Vi dos pelis estos días: Brother y Precious. La primera, me entero, es remake de una danesa, pero con caras bonitas del cine americano; la segunda, americana, pero sin las caras bonitas. Mientras me pongo a buscar la original danesa, más cool, claro, les cuento.
Antes que nada, me enamoré de Natalie Portman, de una belleza tremenda; segundo, me enamoré de Gabourey Sidibe, cualquier cosa menos bella. Una, viuda temporaria; otra, oprimida full time.
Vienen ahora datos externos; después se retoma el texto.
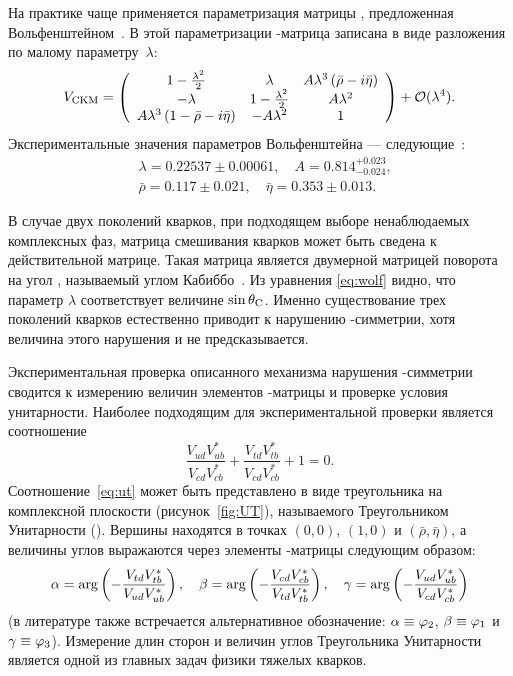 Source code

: На практике чаще применяется параметризация матрицы \ckm, предложенная Вольфенштейном~\cite{Wolfenstein}.  В этой параметризации \ckm-матрица записана в виде разложения по малому параметру~$\lambda$:
\begin{equation}\label{eq:wolf}
 V_{\mathrm{CKM}} = 
  \left(
  \begin{array}{ccc}
  1-\frac{\lambda^2}{2}               & \lambda               & A\lambda^3\left(\bar\rho-i\bar\eta\right) \\
  -\lambda                            & 1-\frac{\lambda^2}{2} & A\lambda^2                        \\
  A\lambda^3\left(1-\bar\rho-i\bar\eta\right) & -A\lambda^2           & 1 \\
  \end{array}
  \right)
  +\mathcal{O}(\lambda^4).
 \end{equation}
Экспериментальные значения параметров Вольфенштейна --- следующие~\cite{pdg}:
\begin{equation}\label{eq:wolf_param_values}
\begin{split}
 &\lambda = 0.22537\pm0.00061,\quad A = 0.814^{+0.023}_{-0.024},\\
 &\bar\rho = 0.117\pm0.021,\quad \bar\eta = 0.353\pm0.013.
\end{split}
\end{equation}

В случае двух поколений кварков, при подходящем выборе ненаблюдаемых комплексных фаз, матрица смешивания кварков может быть сведена к действительной матрице.  Такая матрица является двумерной матрицей поворота на угол \cabang, называемый углом Кабиббо~\cite{Cabibbo}.  Из уравнения \eqref{eq:wolf} видно, что параметр $\lambda$ соответствует величине $\sin\theta_{\mathrm{C}}$.  Именно существование трех поколений кварков естественно приводит к нарушению \cpconj-симметрии, хотя величина этого нарушения и не предсказывается.

Экспериментальная проверка описанного механизма нарушения \cpconj-симметрии сводится к измерению величин элементов \ckm-матрицы и проверке условия унитарности.  Наиболее подходящим для экспериментальной проверки является соотношение
\begin{equation}\label{eq:ut}
 \frac{V_{ud}V_{ub}^*}{V_{cd}V_{cb}^*}+\frac{V_{td}V_{tb}^*}{V_{cd}V_{cb}^*} + 1 = 0.
\end{equation}
Соотношение~\eqref{eq:ut} может быть представлено в виде треугольника на комплексной плоскости (рисунок~\ref{fig:UT}), называемого Треугольником Унитарности (\ut).  Вершины \ut находятся в точках $(0,0)$, $(1,0)$ и $(\bar\rho,\bar\eta)$, а величины углов выражаются через элементы \ckm-матрицы следующим образом:
\begin{equation}\label{eq:ut_angles}
 \alpha = \arg\left(-\frac{V_{td}V^*_{tb}}{V_{ud}V^*_{ub}}\right),\quad
 \beta = \arg\left(-\frac{V_{cd}V^*_{cb}}{V_{td}V^*_{tb}}\right),\quad
 \gamma = \arg\left(-\frac{V_{ud}V^*_{ub}}{V_{cd}V^*_{cb}}\right)
\end{equation}
(в литературе также встречается альтернативное обозначение: $\alpha\equiv\varphi_2$, $\beta\equiv\varphi_1$ и $\gamma\equiv\varphi_3$).  Измерение длин сторон и величин углов Треугольника Унитарности является одной из главных задач физики тяжелых кварков.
Dicho esto: no las vean si andan medio para atrás, ni en un día que sea el último programa de la noche: hace falta luego de verlas, un poco de aire, de sol, como para deshacer el nudo que queda a la altura del plexo solar. Pero véanlas. No hay héroes, no hay violines románticos, no hay príncipes o princesas azules (ni de otros colores). Hay un baldazo de emociones duras, planos cortos, conflictos, tensiones de las reales, dureza... Pero hay vida, una vida que por ahí no es la más Hollywood, pero está buena.
Brother me hizo pensar cómo nada está dicho, cómo el ser humano es Caín y Abel al mismo tiempo, cómo somos y no somos, a la vez, capaces de todo y de nada.
Precious, por otro lado, me generó violencia ante la crueldad y admiración por las infinitas posibilidades del espíritu humano.
Ambas historias, además, me resonaron conocidas, o al menos, no tan ajenas.
Eso sí, no preparen pochoclo que se les puede atragantar. Les avisé.